Jin's mind immediately went to the novels he'd read, the games he'd played, the stories where special dungeons contained prizes beyond imagination.

That damn author never went too much into worldbuilding. Even the main cast wasn't interested in understanding the world and its wonders.

To them, only power and the eradication of demons mattered.

"And what exactly lies at your heart?" he asked, though part of him suspected he already knew the answer would be significant.

The presence's light pulsed brighter, almost eagerly. "That, dear inheritors, is not important for now. What matters are the rewards you have earned through your victory today."

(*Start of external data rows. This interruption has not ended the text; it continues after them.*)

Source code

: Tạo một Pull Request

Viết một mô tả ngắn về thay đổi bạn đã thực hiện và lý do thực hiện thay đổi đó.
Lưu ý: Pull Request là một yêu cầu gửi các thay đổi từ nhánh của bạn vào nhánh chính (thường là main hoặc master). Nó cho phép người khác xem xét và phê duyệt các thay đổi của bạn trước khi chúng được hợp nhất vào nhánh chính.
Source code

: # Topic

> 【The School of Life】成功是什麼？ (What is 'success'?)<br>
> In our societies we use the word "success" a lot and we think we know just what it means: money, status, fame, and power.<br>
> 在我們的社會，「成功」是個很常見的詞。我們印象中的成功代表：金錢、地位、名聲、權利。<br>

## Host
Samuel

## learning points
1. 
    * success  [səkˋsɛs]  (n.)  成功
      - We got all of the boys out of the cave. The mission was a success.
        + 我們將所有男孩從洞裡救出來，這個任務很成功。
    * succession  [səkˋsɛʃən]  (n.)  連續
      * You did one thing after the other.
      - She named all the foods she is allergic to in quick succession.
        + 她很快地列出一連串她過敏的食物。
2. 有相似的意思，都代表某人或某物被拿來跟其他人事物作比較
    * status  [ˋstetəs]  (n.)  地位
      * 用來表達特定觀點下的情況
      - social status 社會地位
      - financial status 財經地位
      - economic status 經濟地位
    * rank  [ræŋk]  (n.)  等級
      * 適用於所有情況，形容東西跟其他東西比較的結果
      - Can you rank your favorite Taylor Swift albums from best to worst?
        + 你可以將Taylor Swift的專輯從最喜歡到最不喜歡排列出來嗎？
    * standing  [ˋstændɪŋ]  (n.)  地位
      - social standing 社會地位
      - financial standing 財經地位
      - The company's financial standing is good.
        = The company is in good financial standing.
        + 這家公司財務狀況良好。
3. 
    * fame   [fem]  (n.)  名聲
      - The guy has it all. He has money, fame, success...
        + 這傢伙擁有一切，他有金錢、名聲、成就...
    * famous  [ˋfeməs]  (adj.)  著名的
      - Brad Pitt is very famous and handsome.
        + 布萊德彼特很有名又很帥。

The orb began to glow more intensely, and Jin could feel something building in the air around them—power waiting to be distributed, treasures ready to be claimed, possibilities that made his reader's instincts practically vibrate with anticipation.

"But first," the presence added, its tone shifting to something almost parental, "rest. Heal. You have pushed yourselves beyond reasonable limits and have earned true respite."

Jin looked at Rudy, saw his own bone-deep exhaustion reflected in his friend's purple eyes, and felt something tight in his chest finally relax. They'd done it. They'd actually survived and won against impossible odds.

We're alive... this dungeon scale already went way beyond what I expected.

I've got to keep in mind this is not a novel and definitely not an imaginary fictional world. People here are real, and as such, there would be variations I never anticipated.

"Whatever comes next," Jin said, his voice quiet but carrying absolute certainty, "we face it together."

Rudy's tired grin was answer enough.

"But honestly," Jin continued, unable to stop himself from rambling despite his exhaustion, "the anxiety is gonna be the end of us if we don't see what we earned soon. I mean, we just killed a Peak Order II construct. The loot better be worth nearly dying for."

"Indeed, as my stupid genius friend says," Rudy chimed in with a weak laugh, "show us the shiny things before we collapse."

"Yeah, show us the shinies!"

The dungeon presence laughed—a sound like wind chimes in a gentle breeze, warm and oddly comforting.

A soft glow materialized in front of them, taking the shape of three floating pedestals.

"Each pedestal represents a path," the presence spoke, its voice carrying the weight of destiny itself. "And dear Jin, we believe you will make the right decision for you and your companion."

Path?… wait a fucking second… is this what I think it is!!!